Pandemia faz Food Story mudar do catering para os restaurantes temporários

Pandemia faz Food Story mudar do catering para os restaurantes temporários

Quando de um dia para o outro devido à pandemia ficou sem encomendas de catering, a FoodCompany resolveu antecipar em dois anos o seu plano de expansão e entrar em novas áreas de negócio.

A abertura de um restaurante temporário em Monsanto, a produção de comida para comercialização sob outra marcas ou a entrada no comércio online são agora algumas das apostas da empresa, disse ao Expresso o administrador da Food Company, João Graça.

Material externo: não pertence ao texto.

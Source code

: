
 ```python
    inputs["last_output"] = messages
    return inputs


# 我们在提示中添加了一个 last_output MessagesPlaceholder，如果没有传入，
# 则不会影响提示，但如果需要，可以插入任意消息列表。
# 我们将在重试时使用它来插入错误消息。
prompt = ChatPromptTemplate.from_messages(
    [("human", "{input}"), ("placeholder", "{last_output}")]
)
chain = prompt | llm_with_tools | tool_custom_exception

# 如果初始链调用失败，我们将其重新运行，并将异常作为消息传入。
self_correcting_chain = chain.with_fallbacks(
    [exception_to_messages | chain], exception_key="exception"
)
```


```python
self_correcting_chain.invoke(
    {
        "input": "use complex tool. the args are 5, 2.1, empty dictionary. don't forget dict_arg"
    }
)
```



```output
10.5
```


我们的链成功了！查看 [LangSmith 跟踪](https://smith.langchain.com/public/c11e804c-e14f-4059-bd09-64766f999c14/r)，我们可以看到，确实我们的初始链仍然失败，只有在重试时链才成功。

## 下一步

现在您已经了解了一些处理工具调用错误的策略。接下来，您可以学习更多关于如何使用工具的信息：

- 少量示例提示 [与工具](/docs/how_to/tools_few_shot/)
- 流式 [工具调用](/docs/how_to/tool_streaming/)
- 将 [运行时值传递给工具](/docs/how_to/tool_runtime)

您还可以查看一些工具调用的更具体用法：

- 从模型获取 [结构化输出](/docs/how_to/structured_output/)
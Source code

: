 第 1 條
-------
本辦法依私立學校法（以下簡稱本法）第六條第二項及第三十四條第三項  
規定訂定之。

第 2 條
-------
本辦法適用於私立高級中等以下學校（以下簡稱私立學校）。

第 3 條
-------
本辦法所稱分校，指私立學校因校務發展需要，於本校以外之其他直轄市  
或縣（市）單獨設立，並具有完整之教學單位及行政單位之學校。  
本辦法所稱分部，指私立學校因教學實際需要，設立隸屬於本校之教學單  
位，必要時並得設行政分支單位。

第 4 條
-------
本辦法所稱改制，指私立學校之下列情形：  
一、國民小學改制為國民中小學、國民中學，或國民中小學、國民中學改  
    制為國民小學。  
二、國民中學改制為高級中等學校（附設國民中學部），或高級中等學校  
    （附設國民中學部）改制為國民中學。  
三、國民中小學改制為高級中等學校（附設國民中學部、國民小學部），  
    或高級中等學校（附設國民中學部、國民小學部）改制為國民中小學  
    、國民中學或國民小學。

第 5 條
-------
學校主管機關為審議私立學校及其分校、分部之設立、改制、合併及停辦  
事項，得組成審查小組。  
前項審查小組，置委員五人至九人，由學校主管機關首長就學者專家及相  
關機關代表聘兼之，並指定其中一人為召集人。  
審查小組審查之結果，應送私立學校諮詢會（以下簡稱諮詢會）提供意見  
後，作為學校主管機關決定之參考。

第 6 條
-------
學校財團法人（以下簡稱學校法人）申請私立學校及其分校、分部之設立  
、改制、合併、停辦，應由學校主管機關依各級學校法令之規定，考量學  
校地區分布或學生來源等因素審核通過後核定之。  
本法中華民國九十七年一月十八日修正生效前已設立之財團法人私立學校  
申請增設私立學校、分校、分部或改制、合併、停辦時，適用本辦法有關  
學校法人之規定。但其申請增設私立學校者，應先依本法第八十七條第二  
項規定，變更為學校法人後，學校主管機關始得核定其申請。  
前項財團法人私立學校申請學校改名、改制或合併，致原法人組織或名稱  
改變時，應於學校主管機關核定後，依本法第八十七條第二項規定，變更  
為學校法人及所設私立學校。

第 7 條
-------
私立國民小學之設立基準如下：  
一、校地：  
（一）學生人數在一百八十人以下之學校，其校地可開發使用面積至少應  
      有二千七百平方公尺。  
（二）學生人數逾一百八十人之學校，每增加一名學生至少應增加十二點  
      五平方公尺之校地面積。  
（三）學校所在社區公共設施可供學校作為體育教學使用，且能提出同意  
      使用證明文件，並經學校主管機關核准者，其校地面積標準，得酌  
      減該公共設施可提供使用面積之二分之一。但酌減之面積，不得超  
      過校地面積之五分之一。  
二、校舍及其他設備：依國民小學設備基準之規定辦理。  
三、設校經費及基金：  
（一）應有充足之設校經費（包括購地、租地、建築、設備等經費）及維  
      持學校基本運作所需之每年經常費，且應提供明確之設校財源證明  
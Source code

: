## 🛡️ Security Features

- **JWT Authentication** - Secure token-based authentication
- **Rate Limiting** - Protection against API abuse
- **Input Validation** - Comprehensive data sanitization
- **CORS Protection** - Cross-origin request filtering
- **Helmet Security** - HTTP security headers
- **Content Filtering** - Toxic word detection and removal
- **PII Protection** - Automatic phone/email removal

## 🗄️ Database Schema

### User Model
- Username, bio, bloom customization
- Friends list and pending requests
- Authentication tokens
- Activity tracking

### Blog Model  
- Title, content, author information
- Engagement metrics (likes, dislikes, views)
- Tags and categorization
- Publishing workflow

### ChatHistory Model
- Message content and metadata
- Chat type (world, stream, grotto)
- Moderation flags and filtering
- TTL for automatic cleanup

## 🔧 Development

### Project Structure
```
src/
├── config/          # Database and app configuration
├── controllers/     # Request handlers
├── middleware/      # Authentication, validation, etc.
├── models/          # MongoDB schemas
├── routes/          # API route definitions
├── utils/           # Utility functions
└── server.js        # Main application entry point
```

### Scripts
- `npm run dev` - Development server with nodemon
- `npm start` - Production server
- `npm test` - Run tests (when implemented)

A Food Company é a recém-criada holding que engloba a FoodStory, uma empresa de catering nacional que em 2019 faturou 2,4 milhões de euros, fez 505 eventos e serviu mais de 60 mil pessoas. Esta empresa foi comprada em 2019 por João Graça em conjunto com João Paiva Mendes e Leonel Soares, via Apollon e Boost Portugal, as respetivas empresas deste dois últimos empresários.

“Depois do catering consolidado, planeávamos abrir novos verticais de negócio – como os restaurantes temporários, o desenvolvimento de comida para ser comercializada sob outras marcas. Planeávamos fazer isto daqui a dois anos, mas a pandemia obrigou-nos a antecipar. Ficámos sem encomendas e por isso tivemos que mudar a agulha”, explica João Graça.

O Monsantos open air restaurant é talvez a face mais visível da antecipação da expansão da Food Company. Localizado numa quinta ao lado do Parque de Campismo de Lisboa, o Monsantos é um restaurante totalmente ao ar livre que está a funcionar desde junho.

“O Monsantos é um restaurante temporário pensado para funcionar durante os meses de verão. Talvez até meados de setembro, se as condições climatéricas assim o permitirem”, adiantou João Graça. “É um espaço com mais de 1.500m2 ao ar livre, em perfeito contacto com a natureza e onde agora se pode vivenciar em segurança as tradições nacionais”, acrescentou.

Depois de em junho o Monsantos ter-se centrado nos santos populares, com ementas típicas da quadra, em julho a aposta passa por iniciativas de divulgação de gastronomia tradicional portuguesa, música ao vivo e jogos tradicionais.

“Estamos a equacionar a abertura de outros restaurantes temporários – Pop Up em espaços singulares – noutros pontos do país, mas tudo dependerá dos custos de instalação.

Para ocupar a capacidade de restauração instalada e uma vez que o catering estava parado, a empresa começou também a diversificar para novas áreas de negócio. Criou a Food-Trade, que produz comida para terceiros como a comercializada pela marca vegan Capim. “Temos mais projetos em análise, quer com receitas do cliente, quer desenvolvidas por nós”, adiantou João Graça.

A Food for You, um serviço de entrega de refeições para particulares e empresas, e uma loja online de produtos alimentares e de pastelaria, entre outros, compõe as outras vertentes de diversificação.

Corte para zero

Antes da pandemia, em fevereiro, o número de eventos previstos para este ano estava a subir 124%, que a empresa dificilmente poderia dar resposta. “ Prevíamos um crescimento da faturação entre 50% e 70% para o conjunto ano. Com a pandemia, passou a zero.

Os jantares de Natal – que têm grande peso na atividade – foram também todos cancelados”, acrescentou João Graça. Porém, gravidade da paragem imposta pela Covid-19, acabou por dar à equipa de gestão da Food Story a pausa necessária para em cerca de dois meses fazer a mudança de estratégia e entrar em novos segmentos de mercado, afirmou o responsável. Para este ano, ainda não arrisca previsões. “Tudo depende como a situação vai evoluir”, salientou João Graça.